Population Pharmacokinetics of the Interleukin-23 Inhibitor Risankizumab in Subjects with Psoriasis and Crohn’s Disease: Analyses of Phase I and II Trials

Authors: Ahmed A. Suleiman, Amit Khatri, Mukul Minocha, Ahmed A. Othman

Published in: Clinical Pharmacokinetics | Issue 3/2019

Abstract

Background and Objectives

Risankizumab is a humanized anti-interleukin-23 monoclonal antibody in development for the treatment of several inflammatory diseases. This work characterized the pharmacokinetics of risankizumab and evaluated covariates that may affect its exposures using phase I and II trial data in subjects with psoriasis and Crohn’s disease.

Methods

Plasma concentration measurements from a phase I study and a phase II study in subjects with psoriasis (n = 157; single doses of 0.01–5 mg/kg intravenously, 0.25–1 mg/kg subcutaneously, and 18 mg subcutaneously, and multiple doses of 90 and 180 mg subcutaneously), and a phase II study in subjects with Crohn’s disease (n = 115; doses of 200 or 600 mg intravenously every 4 weeks followed by 180 mg subcutaneously every 8 weeks) were analyzed using non-linear mixed-effects modeling. The model was qualified using bootstrap and simulation-based diagnostics.

Results

A two-compartment model with first-order absorption and elimination described the pharmacokinetics of risankizumab.
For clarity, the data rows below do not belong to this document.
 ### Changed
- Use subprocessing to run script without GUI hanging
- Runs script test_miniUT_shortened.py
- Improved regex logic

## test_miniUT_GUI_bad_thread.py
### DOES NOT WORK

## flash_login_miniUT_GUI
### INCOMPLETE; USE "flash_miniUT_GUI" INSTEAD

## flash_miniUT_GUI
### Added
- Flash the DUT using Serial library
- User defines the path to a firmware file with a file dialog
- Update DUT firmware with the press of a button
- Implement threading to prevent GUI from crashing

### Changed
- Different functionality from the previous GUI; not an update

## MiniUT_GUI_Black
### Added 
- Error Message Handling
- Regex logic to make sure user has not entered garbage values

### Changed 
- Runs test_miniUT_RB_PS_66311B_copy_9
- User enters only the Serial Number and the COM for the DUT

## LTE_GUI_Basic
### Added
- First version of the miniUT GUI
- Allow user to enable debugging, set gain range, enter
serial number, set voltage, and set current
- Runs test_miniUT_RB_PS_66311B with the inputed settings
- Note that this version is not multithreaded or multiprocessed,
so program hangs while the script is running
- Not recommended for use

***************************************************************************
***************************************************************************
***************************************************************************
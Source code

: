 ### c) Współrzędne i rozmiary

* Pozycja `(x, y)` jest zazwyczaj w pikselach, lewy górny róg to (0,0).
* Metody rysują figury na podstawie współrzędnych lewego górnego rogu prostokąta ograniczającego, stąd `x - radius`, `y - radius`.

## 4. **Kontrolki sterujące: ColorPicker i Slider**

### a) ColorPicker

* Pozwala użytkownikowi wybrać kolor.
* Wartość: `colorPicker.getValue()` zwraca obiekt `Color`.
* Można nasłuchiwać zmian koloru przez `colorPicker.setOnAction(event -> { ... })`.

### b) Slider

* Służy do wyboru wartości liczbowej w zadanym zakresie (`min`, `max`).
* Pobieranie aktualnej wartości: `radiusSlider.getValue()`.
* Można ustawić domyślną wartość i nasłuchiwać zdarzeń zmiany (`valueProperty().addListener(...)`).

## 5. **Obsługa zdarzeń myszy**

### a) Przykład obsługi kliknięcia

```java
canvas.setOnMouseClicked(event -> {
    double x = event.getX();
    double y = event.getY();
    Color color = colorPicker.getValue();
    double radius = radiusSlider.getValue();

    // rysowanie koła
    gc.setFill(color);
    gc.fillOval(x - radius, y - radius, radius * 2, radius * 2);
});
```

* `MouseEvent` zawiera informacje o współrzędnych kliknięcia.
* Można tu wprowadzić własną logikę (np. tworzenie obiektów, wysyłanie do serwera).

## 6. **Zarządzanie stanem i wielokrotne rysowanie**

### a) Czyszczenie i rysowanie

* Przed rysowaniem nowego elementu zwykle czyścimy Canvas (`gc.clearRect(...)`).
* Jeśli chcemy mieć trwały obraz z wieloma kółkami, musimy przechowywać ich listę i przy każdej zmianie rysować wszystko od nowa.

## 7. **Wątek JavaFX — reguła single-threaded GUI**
Considering the body weight and baseline albumin central tendency differences between disease populations, risankizumab clearance, steady-state volume of distribution, and terminal-phase elimination half-life were estimated to be approximately 0.35 L/day, 11.7 L, and 27 days, respectively, for a typical 90-kg subject with psoriasis with an albumin level of 42 g/L, and 0.31 L/day, 8.45 L, and 22 days, respectively, for a typical 65-kg subject with Crohn’s disease with an albumin level of 37 g/L. Risankizumab absolute subcutaneous bioavailability and absorption rate constant were 72% and 0.18 day⁻¹, respectively. Inter-individual variability for clearance was 37%.

Conclusions

Risankizumab displayed pharmacokinetic characteristics typical for an IgG1 monoclonal antibody with no apparent target-mediated disposition. Accounting for the effects of body weight and baseline albumin explained the small differences in the pharmacokinetics of risankizumab between psoriasis and Crohn’s disease, with no further differences between the patient populations.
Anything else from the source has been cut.